In 1926 her parents gave up on schooling their sixteen-year-old daughter, and sent her to spend nine months with a family in England. There she gained proficiency in English, which later would be of great value to her professionally.
On returning to France, she initially worked for her father, but couldn’t tolerate his angry and abusive personality. “He was very violent, very, very nervous…so it was a bit difficult.” At twenty-four she decided to search for a path that aligned more closely with who she was.
Through her brother, she was introduced to the radical-experimental theater (Le Groupe Octobre) of Jacques Prévert. Prévert’s popular productions played to working-class audiences, similar to the Agitprop style that Losey was exploring in New York during the same period. Both Prévert and Losey were influenced by Russian theater and communist ideals.

“I used to go to the theater, I’d cry and sob in the back row of the Comédie Française. I always told myself that when I had money, I’d go to the front row.” She did more than that; she made up her mind to join Prévert’s troupe despite having no acting experience. In April 1934, she was interviewed and accepted into Prévert’s talented group.
Initially, she was given small roles and gradually migrated to more production-oriented tasks.
In theater she knew that she had found the freedom that she sought. Working in the exciting and chaotic orbit of Prévert gave her experience and confidence to move forward. After her time with Prévert she played a few parts in films, and worked on many films as a production manager, but her true vocation was to, in the early 1960s, become France’s first Casting Director. It was a position that had originated in American film but migrated to Europe as more American directors came to France to work.
She married Auguste Capelier (1905-1977) during the Second World War while they were both hiding and in the Resistance in southern France, and together they had a child. Auguste Capelier was himself an accomplished French art director. Later in his career he worked for Losey’s French Art Director (Alexandre Trauner). Of course it was helpful to Losey that she had lived through the Nazi occupation and the Jewish roundups in Paris.

Capelier’s role in M Klein drew on her personal familiarity with French actors. She used that knowledge to suggest good candidates for each role. The candidate actor or actress would be interviewed jointly with Losey, and after that a decision would be made. In most cases the interviews were primarily in English.
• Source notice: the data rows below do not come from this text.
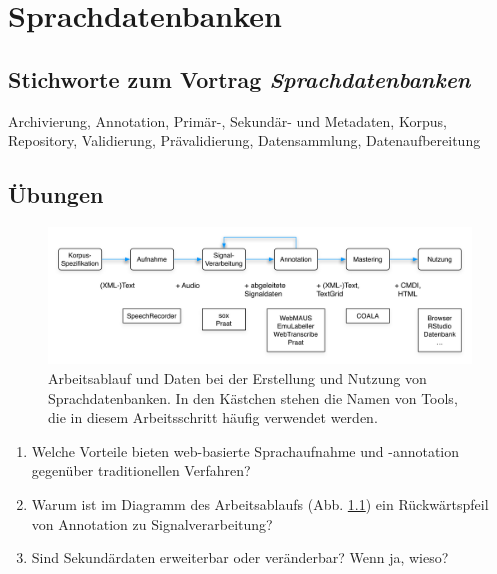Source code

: \documentclass[11pt]{book}
\begin{document}
\chapter{Sprachdatenbanken}

\section{Stichworte zum Vortrag \em{Sprachdatenbanken}}

Archivierung, Annotation, Primär-, Sekundär- und Metadaten, Korpus, Repository, Validierung, Prävalidierung, Datensammlung, Datenaufbereitung

\section{Übungen}

\begin{figure}[htbp]
\begin{center}
\includegraphics[width=1\textwidth]{grafiken/sprachdatenbanken/workflow-de-2}
\caption{Arbeitsablauf und Daten bei der Erstellung und Nutzung von Sprachdatenbanken. In den Kästchen stehen die Namen von Tools, die in diesem Arbeitsschritt häufig verwendet werden.}
\label{fig_sdb_arbeitsablauf}
\end{center}
\end{figure}

\newpage

\begin{enumerate}
\item{Welche Vorteile bieten web-basierte Sprachaufnahme und -annotation gegenüber traditionellen Verfahren?}
\vspace{5cm}
\item{Warum ist im Diagramm des Arbeitsablaufs (Abb. \ref{fig_sdb_arbeitsablauf}) ein Rückwärtspfeil von Annotation zu Signalverarbeitung?}
\vspace{5cm}
\item{Sind Sekundärdaten erweiterbar oder veränderbar? Wenn ja, wieso?}
\vspace{5cm}
\end{enumerate}
\end{document}
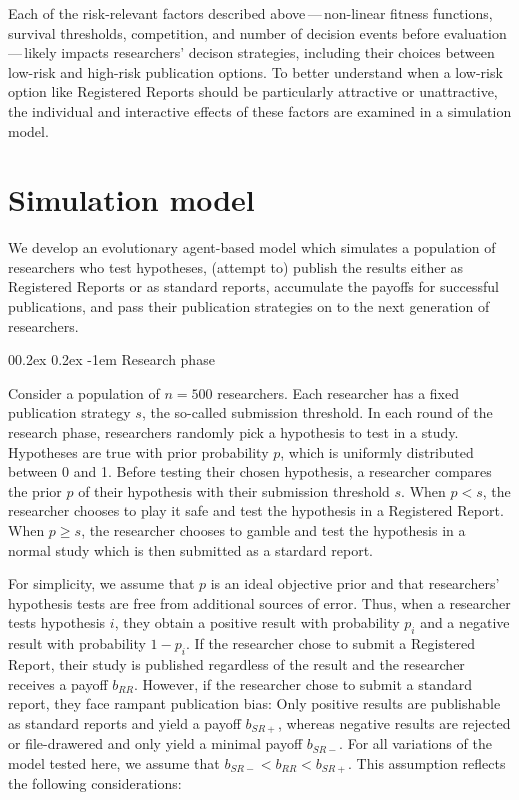 \documentclass[british,,doc,mask,floatsintext]{apa6}
\makeatletter
\renewcommand{\paragraph}{\@startsection{paragraph}{4}{\parindent}%
  {0\baselineskip \@plus 0.2ex \@minus 0.2ex}%
  {-1em}%
  {\normalfont\normalsize\bfseries\itshape\typesectitle}}
\makeatother
\begin{document}
Each of the risk-relevant factors described above\(\,\)---\(\,\)non-linear fitness functions, survival thresholds, competition, and number of decision events before evaluation\(\,\)---\(\,\)likely impacts researchers' decison strategies, including their choices between low-risk and high-risk publication options.
To better understand when a low-risk option like Registered Reports should be particularly attractive or unattractive, the individual and interactive effects of these factors are examined in a simulation model.

\hypertarget{simulation-model}{%
\section{Simulation model}\label{simulation-model}}

We develop an evolutionary agent-based model which simulates a population of researchers who test hypotheses, (attempt to) publish the results either as Registered Reports or as standard reports, accumulate the payoffs for successful publications, and pass their publication strategies on to the next generation of researchers.

\hypertarget{research-phase}{%
\paragraph{Research phase}\label{research-phase}}

Consider a population of \(n = 500\) researchers.
Each researcher has a fixed publication strategy \(s\), the so-called submission threshold.
In each round of the research phase, researchers randomly pick a hypothesis to test in a study.
Hypotheses are true with prior probability \(p\), which is uniformly distributed between 0 and 1.
Before testing their chosen hypothesis, a researcher compares the prior \(p\) of their hypothesis with their submission threshold \(s\).
When \(p < s\), the researcher chooses to play it safe and test the hypothesis in a Registered Report.
When \(p \geq s\), the researcher chooses to gamble and test the hypothesis in a normal study which is then submitted as a stardard report.

For simplicity, we assume that \(p\) is an ideal objective prior and that researchers' hypothesis tests are free from additional sources of error.
Thus, when a researcher tests hypothesis \(i\), they obtain a positive result with probability \(p_i\) and a negative result with probability \(1-p_i\).
If the researcher chose to submit a Registered Report, their study is published regardless of the result and the researcher receives a payoff \(b_{RR}\).
However, if the researcher chose to submit a standard report, they face rampant publication bias:
Only positive results are publishable as standard reports and yield a payoff \(b_{SR+}\), whereas negative results are rejected or file-drawered and only yield a minimal payoff \(b_{SR-}\).
For all variations of the model tested here, we assume that \(b_{SR-} < b_{RR} < b_{SR+}\).
This assumption reflects the following considerations:
\end{document}
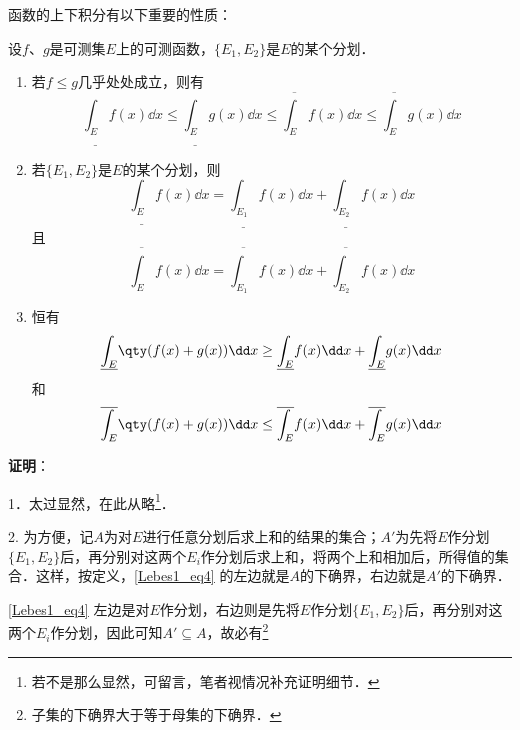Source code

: 函数的上下积分有以下重要的性质：

\begin{theorem}{}\label{Lebes1_the1}

设$f$、$g$是可测集$E$上的可测函数，$\{E_1, E_2\}$是$E$的某个分划．

\begin{enumerate}
  \item 若$f\leq g$几乎处处成立，则有
  \begin{equation}
  \underline{\int_E} f(x) \dd x \leq \underline{\int_E} g(x) \dd x \leq \overline{\int_E} f(x) \dd x \leq \overline{\int_E} g(x) \dd x
  \end{equation}
  \item 若$\{E_1, E_2\}$是$E$的某个分划，则
  \begin{equation}\label{Lebes1_eq1}
  \underline{\int_E} f(x) \dd x=\underline{\int_{E_1}} f(x) \dd x+\underline{\int_{E_2}} f(x) \dd x
  \end{equation}
  且
  \begin{equation}\label{Lebes1_eq4}
  \overline{\int_E} f(x) \dd x=\overline{\int_{E_1}} f(x) \dd x+\overline{\int_{E_2}} f(x) \dd x
  \end{equation}
  \item 恒有
  \begin{equation}\label{Lebes1_eq5}
  \underline{\int_E} \qty(f(x)+g(x)) \dd x \geq \underline{\int_E} f(x) \dd x+\underline{\int_E} g(x) \dd x
  \end{equation}
  和
  \begin{equation}\label{Lebes1_eq6}
  \overline{\int_E} \qty(f(x)+g(x)) \dd x \leq \overline{\int_E} f(x) \dd x+\overline{\int_E} g(x) \dd x
  \end{equation}
\end{enumerate}



\end{theorem}

\textbf{证明}：

1．太过显然，在此从略\footnote{若不是那么显然，可留言，笔者视情况补充证明细节．}．

2. 为方便，记$A$为对$E$进行任意分划后求上和的结果的集合；$A'$为先将$E$作分划$\{E_1, E_2\}$后，再分别对这两个$E_i$作分划后求上和，将两个上和相加后，所得值的集合．这样，按定义，\autoref{Lebes1_eq4} 的左边就是$A$的下确界，右边就是$A'$的下确界．

\autoref{Lebes1_eq4} 左边是对$E$作分划，右边则是先将$E$作分划$\{E_1, E_2\}$后，再分别对这两个$E_i$作分划，因此可知$A'\subseteq A$，故必有\footnote{子集的下确界大于等于母集的下确界．}

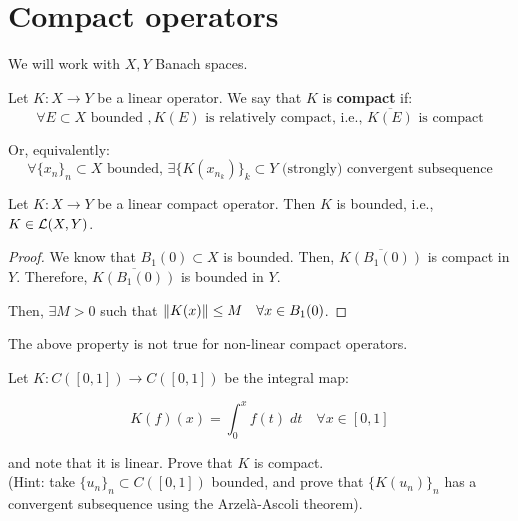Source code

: \chapter{Compact operators}

\begin{note}
    We will work with $X, Y$ Banach spaces.
\end{note}

\begin{fdefinition}
    Let $K: X \to Y$ be a linear operator. We say that $K$ is \textbf{compact} if:
    $$\forall E \subset X \text{ bounded }, K(E) \text{ is relatively compact, i.e., } \overline{K(E)} \text{ is compact}$$

    Or, equivalently:
    $$\forall \{x_n\}_n \subset X \text{ bounded, } \exists \{K(x_{n_k})\}_k \subset Y \text{ (strongly) convergent subsequence}$$

\end{fdefinition}

\vspace{1em}

\begin{fproposition}
    Let $K: X \to Y$ be a linear compact operator. Then $K$ is bounded, i.e., $K \in \mathcal{L}(X, Y)$.
\end{fproposition}

\begin{proof}
    We know that $B_1(0) \subset X$ is bounded. Then, $\overline{K(B_1(0))}$ is compact in $Y$.
    Therefore, $\overline{K(B_1(0))}$ is bounded in $Y$.

    Then, $\exists M > 0$ such that $\left\|K(x)\right\| \leq M \quad \forall x \in B_1(0)$.
\end{proof}

\begin{fremark}
    The above property is not true for non-linear compact operators.
\end{fremark}

\begin{fexercise}
    Let $K: C([0, 1]) \to C([0, 1])$ be the integral map:

    $$K(f)(x) = \int_0^x f(t) \; dt \quad \forall x \in [0, 1]$$

    and note that it is linear. Prove that $K$ is compact.\\
    
    (Hint: take $\{u_n\}_n \subset C([0,1])$ bounded, and prove that $\{K(u_n)\}_n$ has a convergent subsequence
    using the Arzelà-Ascoli theorem).
\end{fexercise}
Losey’s questions to actors focused mostly on their interpretation of the screenplay and trying to get a feel for the person. What he was looking for were professionals who would hit the ground running, and be sure-footed, intelligent, and self-confident in playing their role. In presenting each actor Capelier was making a prediction of what their chemistry with Losey might be and whether it would work. She was often right in her assessments, which of course made the casting process much easier.
One of the secrets behind the strength of Capelier’s position in French cinema stemmed from her early passion for following actors through her love of their craft. She continued to live within the theaters of Paris, watching actors develop and encouraging their careers.
She encouraged many but also provided brutally honest feedback if she thought an actor was on the wrong path. Ironically, she brought together her father’s business acumen with a sensitivity to people she gained from her childhood traumas.
Notes:
Bacharach, Corinne. Margot Capelier, Reine Du Casting (1910-2007): De Jacques Prévert à Patrice Chéreau. Arles : Lyon: Actes Sud ; Institut Lumière, 2022.
Hamsy, Cécile. Mémoires Du Siècle – Margot Capelier, Directrice de Casting, 1990.
Berthomé, Jean-Pierre. “Margot Capelier 1911-2007,” Paris, France: Positif Editions, 2007.